The attacker started the exploit by funding two wallets with $5,000,000 USDC. Wallet 1 was funded with 5 million USDC in this transfer and then wallet 2 was funded with 5 million USDC in this transfer.
The attacker then used one account to short $488 million of MNGO – effectively selling $488 million of MNGO on leverage – while the other account took the counterparty’s trade and used leverage to buy the same amount.
Leveraged buying of MNGO by hackers, along with more buying of MNGO on other DEXs, drove the price of MNGO up very quickly on spot exchanges.

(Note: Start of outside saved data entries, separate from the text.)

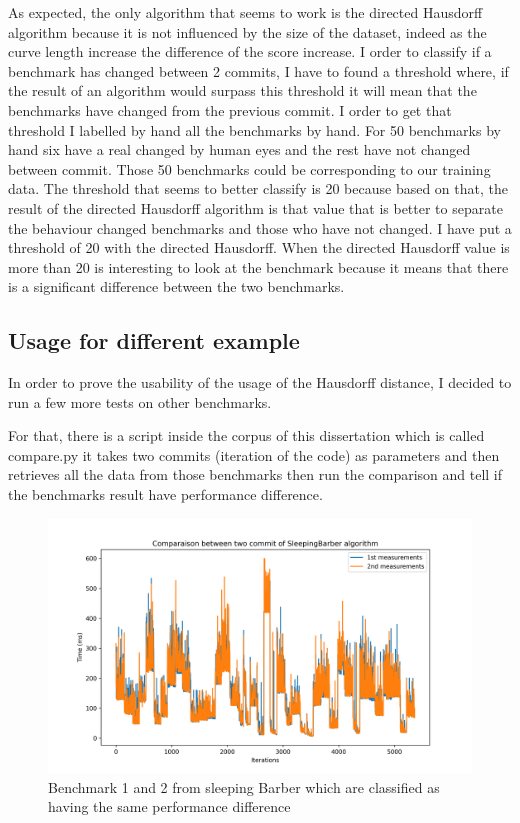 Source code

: \documentclass{article}
\begin{document}
As expected, the only algorithm that seems to work is the directed Hausdorff algorithm because it is not influenced by the size of the dataset, indeed as the curve length increase the difference of the score increase. 
I order to classify if a benchmark has changed between 2 commits, I have to found a threshold where, if the result of an algorithm would surpass this threshold it will mean that the benchmarks have changed from the previous commit. I order to get that threshold I labelled by hand all the benchmarks by hand. For 50 benchmarks by hand six have a real changed by human eyes and the rest have not changed between commit. Those 50 benchmarks could be corresponding to our training data. The threshold that seems to better classify is 20 because based on that, the result of the directed Hausdorff algorithm is that value that is better to separate the behaviour changed benchmarks and those who have not changed.
I have put a threshold of 20 with the directed Hausdorff. When the directed Hausdorff value is more than 20 is interesting to look at the benchmark because it means that there is a significant difference between the two benchmarks.


\subsection{Usage for different example}


In order to prove the usability of the usage of the Hausdorff distance, I decided to run a few more tests on other benchmarks.

For that, there is a script inside the corpus of this dissertation which is called compare.py it takes two commits (iteration of the code) as parameters and then retrieves all the data from those benchmarks then run the comparison and tell if the benchmarks result have performance difference. \\

\begin{figure}[]
    \centering
    \includegraphics[width=1\textwidth]{images/plot_SleepingBarber_4.069999999999936.png}
    \caption{Benchmark 1 and 2 from sleeping Barber which are classified as having the same performance difference}
    \label{fig:bench_1_2_1}
\end{figure}
\end{document}
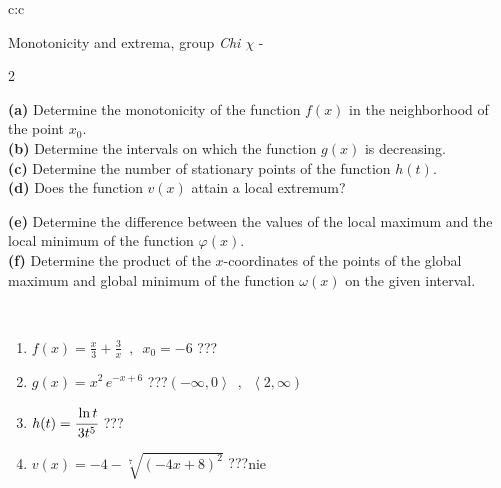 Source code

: \documentclass[10pt]{report}
\begin{document}
\begin{tabular}{c:c}
\begin{minipage}[c][104.5mm][t]{0.5\linewidth}
\begin{center}
\vspace{5mm}
{\huge Monotonicity and extrema, group \textit{Chi $\chi$} -}\\[5mm]
\begin{minipage}{0.95\linewidth}
\begin{center}
{\small \begin{multicols}{2} \raggedright
\textbf{(a)} Determine the monotonicity of the function \(f(x)\) in the neighborhood of the point \(x_0\). \\[1mm]
\textbf{(b)} Determine the intervals on which the function \(g(x)\) is decreasing. \\[1mm]
\textbf{(c)} Determine the number of stationary points of the function \(h(t)\). \\[1mm]
\textbf{(d)} Does the function \(v(x)\) attain a local extremum? \par \columnbreak
\textbf{(e)} Determine the difference between the values of the local maximum and the local minimum of the function \(\varphi(x)\). \\[1mm]
\textbf{(f)} Determine the product of the \(x\)-coordinates of the points of the global maximum and global minimum of the function \(\omega(x)\) on the given interval. \\[1mm]
\end{multicols}
}
\end{center}
\end{minipage}
\\[1mm]
\begin{minipage}{0.79\linewidth}
\begin{center}
\begin{varwidth}{\linewidth}
\setlength{\itemsep}{0pt}
\begin{enumerate}
\normalsize
\item $f(x)=\frac{x}{3}+\frac{3}{x} \enspace , \enspace x_0=-6$\quad \dotfill\; ???\;\dotfill \quad {}
\item $g(x)=x^2\, e^{-x+6}$\quad \dotfill\; ???\;\dotfill \quad $\left(-\infty , 0\right\rangle\enspace , \enspace \left\langle2 , \infty\right)$
\item $h(t)=\cfrac{\ln t}{3t^5}$\quad \dotfill\; ???\;\dotfill {}
\item $v(x)=-4-\sqrt[7]{(-4x+8)^2}$\quad \dotfill\; ???\;\dotfill \quad $\text{nie}$

\end{enumerate}
\end{varwidth}
\end{center}
\end{minipage}
\end{center}
\end{minipage}
\end{tabular}
\end{document}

This was possible because MNGO was an undervalued asset without much trading volume.
The account used to buy MNGO immediately had a paper profit of almost $400 million as all the buying activity significantly increased the price of the asset.
With such a high portfolio value, the hacker was able to borrow against his artificially inflated MNGO holdings, wiping out almost all holdings in Mango Markets.
This activity caused the price of MNGO to drop immediately, so his long positions were liquidated as the collateral lost value, but it was too late – he had already “borrowed” all of Mango Market’s assets at any real value. .
Adding insult to injury, the attacker used the MNGO he still had after the exploit to propose and vote on a government proposal that would allow him to return the $10 million in cryptocurrency stolen in the attack. Keep the rest as “bug bounties”.
In response, the project team created its proposal on October 14. Under the proposal, the attacker would return up to $67 million and keep the remaining $47 million, essentially as a bug bounty.
The proposal also states that they “waive any potential claims against bad debt accounts and will not pursue any criminal investigation or freezing of funds after returning tokens as described above.” Mango tweeted on October 15 that $67 million in various crypto assets had been returned to the Dow.
One of the attackers came forward voluntarily and in a series of tweets announced himself as an exploiter, claiming that he was operating within the protocol and that it was a very profitable business strategy.
He also stated that the entire hacking method using the protocol as designed was a legitimate free market practice. Not everyone seemed to agree, as he was arrested and charged with market manipulation in the Southern District of New York.
Rodeo Finance recently suffered a similar hack where attackers mined around 479 ETH from the system worth approximately $888,000 and the RDO token price dropped from $0.2 to $0.08.